According to the South Korean Central Bank's "Monetary Credit Policy Report," household debt reached 105% of GDP in the first quarter of this year, equivalent to approximately $1.5 trillion at the end of March, with a major share tied up in home mortgages.

Average home loans are equivalent to 270% of annual income.

One reason behind the debts is the soaring housing prices. In Seoul, home to nearly half of the country's population, housing prices are now among the highest in the world. The price to income ratio (PIR), which weighs the average price of a home to the average annual household income, is 12.04 in Seoul, compared to 8.4 in San Francisco, 8.2 in London and 5.4 in New York.

According to the Korea Real Estate Commission, 42.1% of all home purchases in January 2021 were by young Koreans in their 20s and 30s. For those in their 30s, the average amount borrowed is equivalent to 270% of their annual income.

Playing the stock market

At the same time, the South Korean stock market is booming. The increased demand to buy stocks has led to an increase in other loans such as credit. The ratio for Korean shareholders conducting credit financing, i.e. borrowing from securities companies to secure stock holdings, had reached 21.4 trillion won ($17.7 billion), further increasing the indebtedness of households.
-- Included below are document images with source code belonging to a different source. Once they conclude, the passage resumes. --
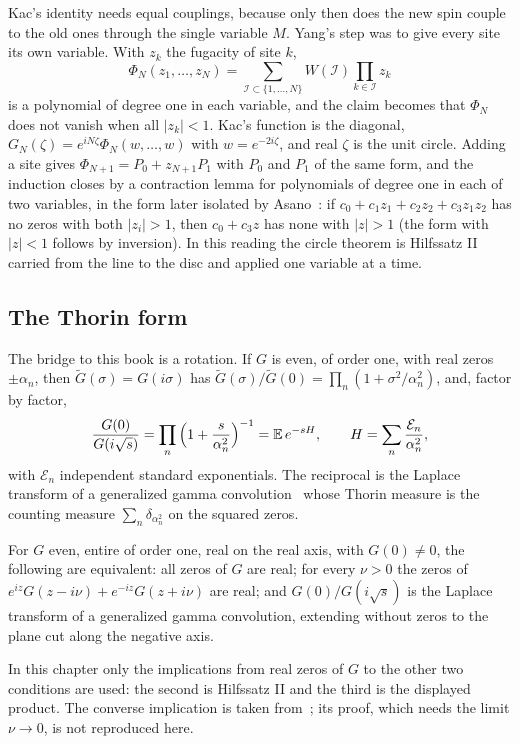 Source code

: Kac's identity needs equal couplings, because only then does the new spin couple to the old ones through the single variable $M$. Yang's step was to give every site its own variable. With $z_k$ the fugacity of site $k$,
\[
\Phi_N(z_1,\dots,z_N)=\sum_{\mathcal I\subset\{1,\dots,N\}}W(\mathcal I)\prod_{k\in \mathcal I}z_k
\]
is a polynomial of degree one in each variable, and the claim becomes that $\Phi_N$ does not vanish when all $|z_k|<1$. Kac's function is the diagonal, $G_N(\zeta)=e^{iN\zeta}\Phi_N(w,\dots,w)$ with $w=e^{-2i\zeta}$, and real $\zeta$ is the unit circle. Adding a site gives $\Phi_{N+1}=P_0+z_{N+1}P_1$ with $P_0$ and $P_1$ of the same form, and the induction closes by a contraction lemma for polynomials of degree one in each of two variables, in the form later isolated by Asano~\cite{As70}: if $c_0+c_1z_1+c_2z_2+c_3z_1z_2$ has no zeros with both $|z_i|>1$, then $c_0+c_3z$ has none with $|z|>1$ (the form with $|z|<1$ follows by inversion). In this reading the circle theorem is Hilfssatz II carried from the line to the disc and applied one variable at a time.

\subsection{The Thorin form}

The bridge to this book is a rotation. If $G$ is even, of order one, with real zeros $\pm\alpha_n$, then $\tilde G(\sigma)=G(i\sigma)$ has $\tilde G(\sigma)/\tilde G(0)=\prod_n(1+\sigma^2/\alpha_n^2)$, and, factor by factor,
\[
\frac{G(0)}{G(i\sqrt s)}=\prod_n\Big(1+\frac{s}{\alpha_n^2}\Big)^{-1}=\mathbb{E}\,e^{-sH},\qquad H=\sum_n\frac{\mathcal E_n}{\alpha_n^2},
\]
with $\mathcal E_n$ independent standard exponentials. The reciprocal is the Laplace transform of a generalized gamma convolution~\cite{Th77,Bo92} whose Thorin measure is the counting measure $\sum_n\delta_{\alpha_n^2}$ on the squared zeros.

\begin{theorem}\label{thm:frullani}
For $G$ even, entire of order one, real on the real axis, with $G(0)\ne0$, the following are equivalent: all zeros of $G$ are real; for every $\nu>0$ the zeros of $e^{iz}G(z-i\nu)+e^{-iz}G(z+i\nu)$ are real; and $G(0)/G(i\sqrt s)$ is the Laplace transform of a generalized gamma convolution, extending without zeros to the plane cut along the negative axis.
\end{theorem}

In this chapter only the implications from real zeros of $G$ to the other two conditions are used: the second is Hilfssatz II and the third is the displayed product. The converse implication is taken from~\cite{Po26b}; its proof, which needs the limit $\nu\to0$, is not reproduced here.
A 30-year-old Seoul office worker who bought stocks through various forms of borrowing was interviewed by Reuters this year, and said he was "very foolish not to take advantage of the rebound."

In addition to his 100 million won ($84,000) overdraft account, he also took out a 100 million won loan against his house in Seoul, and a 50 million won stock pledge. All of these demands on the stock market have further exacerbated the problem of household debt.

42.1% of all home purchases in January 2021 were by young Koreans in their 20s and 30s

Simon Shin/SOPA Images/ZUMA

Game of survival

In response to the accumulating financial risks, the Bank of Korea has restricted the release of loans and has announced its first interest rate hike in three years at the end of August.

But experts believe that even if banks cut loans or raise interest rates, those who need money will look for other ways to borrow, often turning to more costly institutions and mechanisms.

This all risks leading to what one can call a "debt trap," one loan piling on top of another. That brings us back to the plot of Squid Game, "Either you live or I do." South Korean society has turned into a game of survival.